What you are asked to do:
Answer with the exact lines of the following material from the one containing "(completeness 0.764)." through the one containing "control and $\tslot$", both end lines included.

Task data:
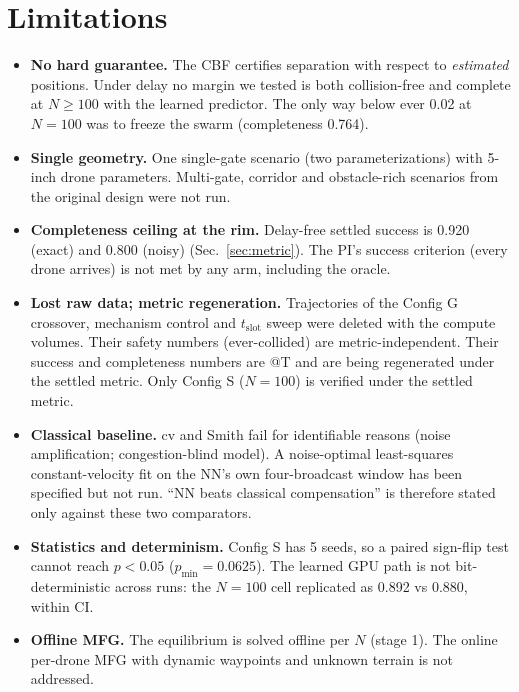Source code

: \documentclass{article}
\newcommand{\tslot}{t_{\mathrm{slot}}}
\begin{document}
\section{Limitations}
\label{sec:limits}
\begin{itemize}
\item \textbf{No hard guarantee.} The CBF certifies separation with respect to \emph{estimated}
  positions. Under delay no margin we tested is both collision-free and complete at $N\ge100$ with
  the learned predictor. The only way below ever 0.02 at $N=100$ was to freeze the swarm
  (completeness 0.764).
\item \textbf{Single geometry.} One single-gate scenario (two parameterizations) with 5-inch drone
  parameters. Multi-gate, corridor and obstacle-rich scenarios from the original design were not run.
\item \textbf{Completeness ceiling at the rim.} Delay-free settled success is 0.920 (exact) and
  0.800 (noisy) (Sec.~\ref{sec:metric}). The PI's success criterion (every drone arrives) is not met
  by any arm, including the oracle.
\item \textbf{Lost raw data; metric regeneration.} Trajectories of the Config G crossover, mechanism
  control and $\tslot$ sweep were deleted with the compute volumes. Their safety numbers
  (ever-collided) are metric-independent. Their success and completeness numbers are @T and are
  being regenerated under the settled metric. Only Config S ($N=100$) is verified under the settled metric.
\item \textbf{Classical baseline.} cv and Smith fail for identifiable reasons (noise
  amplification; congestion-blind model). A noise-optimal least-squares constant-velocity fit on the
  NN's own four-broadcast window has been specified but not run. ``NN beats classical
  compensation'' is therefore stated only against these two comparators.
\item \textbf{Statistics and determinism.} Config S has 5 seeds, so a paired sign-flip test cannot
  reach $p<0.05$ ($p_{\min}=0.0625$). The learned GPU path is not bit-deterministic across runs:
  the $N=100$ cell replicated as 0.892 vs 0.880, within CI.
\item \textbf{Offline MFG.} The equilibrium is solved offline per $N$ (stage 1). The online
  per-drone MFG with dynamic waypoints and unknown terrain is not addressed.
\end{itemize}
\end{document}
* * *
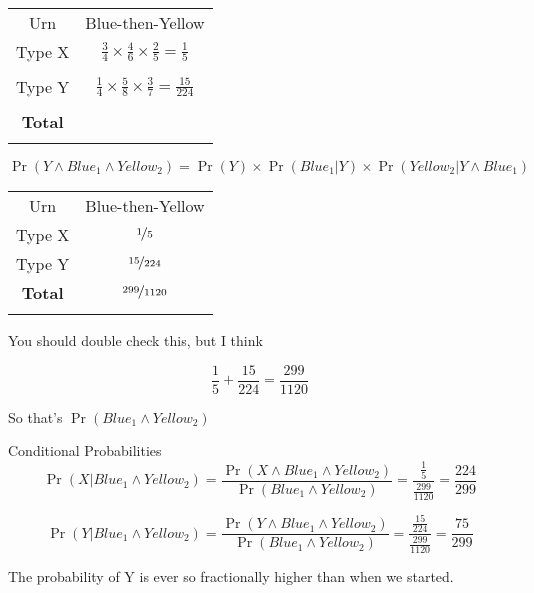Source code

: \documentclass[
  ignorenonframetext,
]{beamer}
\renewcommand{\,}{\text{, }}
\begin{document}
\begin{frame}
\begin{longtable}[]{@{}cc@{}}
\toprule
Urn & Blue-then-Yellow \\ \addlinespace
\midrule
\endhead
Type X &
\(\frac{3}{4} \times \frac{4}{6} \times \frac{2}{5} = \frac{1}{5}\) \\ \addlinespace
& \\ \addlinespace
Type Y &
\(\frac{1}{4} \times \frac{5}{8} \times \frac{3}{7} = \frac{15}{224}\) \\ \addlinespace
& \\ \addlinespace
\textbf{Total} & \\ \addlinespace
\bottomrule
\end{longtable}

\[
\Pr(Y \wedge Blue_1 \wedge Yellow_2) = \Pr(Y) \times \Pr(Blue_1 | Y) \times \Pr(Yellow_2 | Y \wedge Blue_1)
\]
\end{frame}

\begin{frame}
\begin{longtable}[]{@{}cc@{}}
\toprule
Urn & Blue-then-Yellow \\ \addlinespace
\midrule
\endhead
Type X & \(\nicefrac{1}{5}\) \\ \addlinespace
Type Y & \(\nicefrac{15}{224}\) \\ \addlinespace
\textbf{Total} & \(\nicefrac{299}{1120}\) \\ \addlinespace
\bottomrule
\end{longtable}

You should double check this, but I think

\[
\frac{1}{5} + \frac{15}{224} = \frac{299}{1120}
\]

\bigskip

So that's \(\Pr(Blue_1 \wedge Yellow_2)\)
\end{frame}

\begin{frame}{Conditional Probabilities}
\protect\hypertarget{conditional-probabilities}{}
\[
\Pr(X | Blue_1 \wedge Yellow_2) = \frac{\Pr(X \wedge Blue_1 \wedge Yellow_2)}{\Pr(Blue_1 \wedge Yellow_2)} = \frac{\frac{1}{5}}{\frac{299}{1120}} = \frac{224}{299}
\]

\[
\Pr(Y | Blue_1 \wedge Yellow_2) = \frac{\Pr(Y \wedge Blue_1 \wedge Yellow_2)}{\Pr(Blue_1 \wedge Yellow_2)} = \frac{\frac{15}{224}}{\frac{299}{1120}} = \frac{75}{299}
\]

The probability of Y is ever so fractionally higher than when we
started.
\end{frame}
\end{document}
---
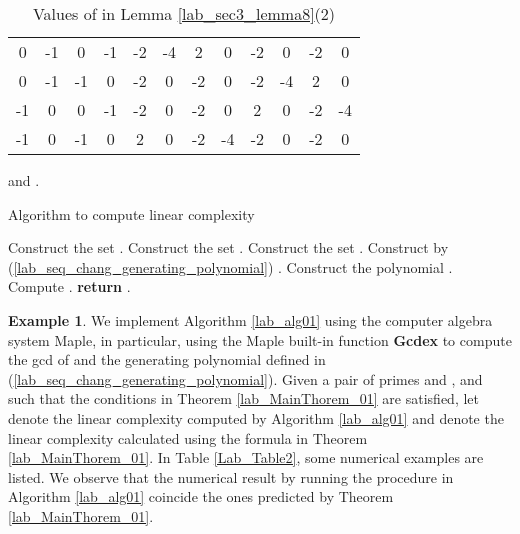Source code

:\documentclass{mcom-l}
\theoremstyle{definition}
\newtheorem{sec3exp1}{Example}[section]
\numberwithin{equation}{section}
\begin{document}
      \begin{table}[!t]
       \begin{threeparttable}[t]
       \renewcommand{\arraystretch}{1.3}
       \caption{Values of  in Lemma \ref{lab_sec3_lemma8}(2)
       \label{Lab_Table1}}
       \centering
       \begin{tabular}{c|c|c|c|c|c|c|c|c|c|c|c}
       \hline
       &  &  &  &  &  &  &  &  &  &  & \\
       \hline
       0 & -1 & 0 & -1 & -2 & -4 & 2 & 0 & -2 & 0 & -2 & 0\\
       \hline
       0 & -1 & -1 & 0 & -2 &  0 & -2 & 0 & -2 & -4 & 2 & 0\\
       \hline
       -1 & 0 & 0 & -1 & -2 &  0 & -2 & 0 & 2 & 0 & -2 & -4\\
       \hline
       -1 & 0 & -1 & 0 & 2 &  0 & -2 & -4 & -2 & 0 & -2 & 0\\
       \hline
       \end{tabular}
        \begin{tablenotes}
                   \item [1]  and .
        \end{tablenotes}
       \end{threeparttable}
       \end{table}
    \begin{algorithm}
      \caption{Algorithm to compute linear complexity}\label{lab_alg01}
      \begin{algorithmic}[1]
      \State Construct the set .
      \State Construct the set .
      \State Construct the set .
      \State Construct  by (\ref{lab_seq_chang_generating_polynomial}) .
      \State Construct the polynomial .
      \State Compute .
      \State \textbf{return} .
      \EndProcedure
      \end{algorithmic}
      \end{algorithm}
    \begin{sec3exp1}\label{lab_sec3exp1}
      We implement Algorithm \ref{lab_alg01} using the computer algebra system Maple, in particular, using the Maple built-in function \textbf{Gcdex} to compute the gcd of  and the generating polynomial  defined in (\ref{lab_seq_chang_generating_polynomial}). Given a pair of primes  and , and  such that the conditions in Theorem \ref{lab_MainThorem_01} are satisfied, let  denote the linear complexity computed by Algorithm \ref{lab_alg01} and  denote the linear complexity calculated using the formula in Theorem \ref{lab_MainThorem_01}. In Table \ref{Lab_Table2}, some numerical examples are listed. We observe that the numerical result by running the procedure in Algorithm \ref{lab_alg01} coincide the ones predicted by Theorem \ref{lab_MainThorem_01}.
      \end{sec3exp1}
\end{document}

Your solution:
  (completeness 0.764).
\item \textbf{Single geometry.} One single-gate scenario (two parameterizations) with 5-inch drone
  parameters. Multi-gate, corridor and obstacle-rich scenarios from the original design were not run.
\item \textbf{Completeness ceiling at the rim.} Delay-free settled success is 0.920 (exact) and
  0.800 (noisy) (Sec.~\ref{sec:metric}). The PI's success criterion (every drone arrives) is not met
  by any arm, including the oracle.
\item \textbf{Lost raw data; metric regeneration.} Trajectories of the Config G crossover, mechanism
  control and $\tslot$ sweep were deleted with the compute volumes. Their safety numbers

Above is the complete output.